● What is required
A word-for-word repeat of the records below is what this calls for.

● Records supplied
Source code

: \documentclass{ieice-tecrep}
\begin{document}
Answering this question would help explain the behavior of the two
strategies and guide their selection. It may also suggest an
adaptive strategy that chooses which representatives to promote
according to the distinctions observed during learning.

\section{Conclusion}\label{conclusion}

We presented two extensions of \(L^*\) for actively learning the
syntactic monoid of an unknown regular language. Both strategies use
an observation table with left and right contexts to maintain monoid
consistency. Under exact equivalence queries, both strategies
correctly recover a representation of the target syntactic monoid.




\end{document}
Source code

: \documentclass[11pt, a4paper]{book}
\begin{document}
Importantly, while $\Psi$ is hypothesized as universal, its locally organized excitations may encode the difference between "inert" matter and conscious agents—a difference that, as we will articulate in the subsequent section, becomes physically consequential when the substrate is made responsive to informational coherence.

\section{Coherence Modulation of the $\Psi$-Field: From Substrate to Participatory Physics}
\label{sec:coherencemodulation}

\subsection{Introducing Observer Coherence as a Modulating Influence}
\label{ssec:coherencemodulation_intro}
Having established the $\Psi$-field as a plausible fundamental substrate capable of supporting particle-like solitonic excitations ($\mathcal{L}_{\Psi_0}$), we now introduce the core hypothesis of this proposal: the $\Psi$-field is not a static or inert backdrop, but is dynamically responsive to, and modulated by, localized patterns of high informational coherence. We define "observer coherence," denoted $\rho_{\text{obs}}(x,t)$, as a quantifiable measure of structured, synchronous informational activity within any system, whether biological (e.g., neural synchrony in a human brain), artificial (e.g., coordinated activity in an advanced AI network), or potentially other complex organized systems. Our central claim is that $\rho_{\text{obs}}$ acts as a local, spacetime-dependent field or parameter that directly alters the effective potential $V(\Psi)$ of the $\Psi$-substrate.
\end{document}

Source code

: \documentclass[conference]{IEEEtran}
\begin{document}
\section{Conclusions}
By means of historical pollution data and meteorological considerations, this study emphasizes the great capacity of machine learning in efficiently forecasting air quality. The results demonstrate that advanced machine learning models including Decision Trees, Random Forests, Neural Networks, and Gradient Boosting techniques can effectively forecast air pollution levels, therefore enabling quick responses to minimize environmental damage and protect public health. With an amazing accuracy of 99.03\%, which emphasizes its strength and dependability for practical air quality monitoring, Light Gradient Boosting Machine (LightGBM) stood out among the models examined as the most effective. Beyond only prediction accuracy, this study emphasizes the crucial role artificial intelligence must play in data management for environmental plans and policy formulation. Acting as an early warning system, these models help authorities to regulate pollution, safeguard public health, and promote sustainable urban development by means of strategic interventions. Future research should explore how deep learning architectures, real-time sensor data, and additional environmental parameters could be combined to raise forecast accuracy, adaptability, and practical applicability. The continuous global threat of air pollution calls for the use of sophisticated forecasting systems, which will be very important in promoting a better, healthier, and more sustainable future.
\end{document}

● Response to the task
Source code

: \documentclass{ieice-tecrep}
\begin{document}
Answering this question would help explain the behavior of the two
strategies and guide their selection. It may also suggest an
adaptive strategy that chooses which representatives to promote
according to the distinctions observed during learning.

\section{Conclusion}\label{conclusion}

We presented two extensions of \(L^*\) for actively learning the
syntactic monoid of an unknown regular language. Both strategies use
an observation table with left and right contexts to maintain monoid
consistency. Under exact equivalence queries, both strategies
correctly recover a representation of the target syntactic monoid.




\end{document}
Source code

: \documentclass[11pt, a4paper]{book}
\begin{document}
Importantly, while $\Psi$ is hypothesized as universal, its locally organized excitations may encode the difference between "inert" matter and conscious agents—a difference that, as we will articulate in the subsequent section, becomes physically consequential when the substrate is made responsive to informational coherence.

\section{Coherence Modulation of the $\Psi$-Field: From Substrate to Participatory Physics}
\label{sec:coherencemodulation}

\subsection{Introducing Observer Coherence as a Modulating Influence}
\label{ssec:coherencemodulation_intro}
Having established the $\Psi$-field as a plausible fundamental substrate capable of supporting particle-like solitonic excitations ($\mathcal{L}_{\Psi_0}$), we now introduce the core hypothesis of this proposal: the $\Psi$-field is not a static or inert backdrop, but is dynamically responsive to, and modulated by, localized patterns of high informational coherence. We define "observer coherence," denoted $\rho_{\text{obs}}(x,t)$, as a quantifiable measure of structured, synchronous informational activity within any system, whether biological (e.g., neural synchrony in a human brain), artificial (e.g., coordinated activity in an advanced AI network), or potentially other complex organized systems. Our central claim is that $\rho_{\text{obs}}$ acts as a local, spacetime-dependent field or parameter that directly alters the effective potential $V(\Psi)$ of the $\Psi$-substrate.
\end{document}

Source code

: \documentclass[conference]{IEEEtran}
\begin{document}
\section{Conclusions}
By means of historical pollution data and meteorological considerations, this study emphasizes the great capacity of machine learning in efficiently forecasting air quality. The results demonstrate that advanced machine learning models including Decision Trees, Random Forests, Neural Networks, and Gradient Boosting techniques can effectively forecast air pollution levels, therefore enabling quick responses to minimize environmental damage and protect public health. With an amazing accuracy of 99.03\%, which emphasizes its strength and dependability for practical air quality monitoring, Light Gradient Boosting Machine (LightGBM) stood out among the models examined as the most effective. Beyond only prediction accuracy, this study emphasizes the crucial role artificial intelligence must play in data management for environmental plans and policy formulation. Acting as an early warning system, these models help authorities to regulate pollution, safeguard public health, and promote sustainable urban development by means of strategic interventions. Future research should explore how deep learning architectures, real-time sensor data, and additional environmental parameters could be combined to raise forecast accuracy, adaptability, and practical applicability. The continuous global threat of air pollution calls for the use of sophisticated forecasting systems, which will be very important in promoting a better, healthier, and more sustainable future.
\end{document}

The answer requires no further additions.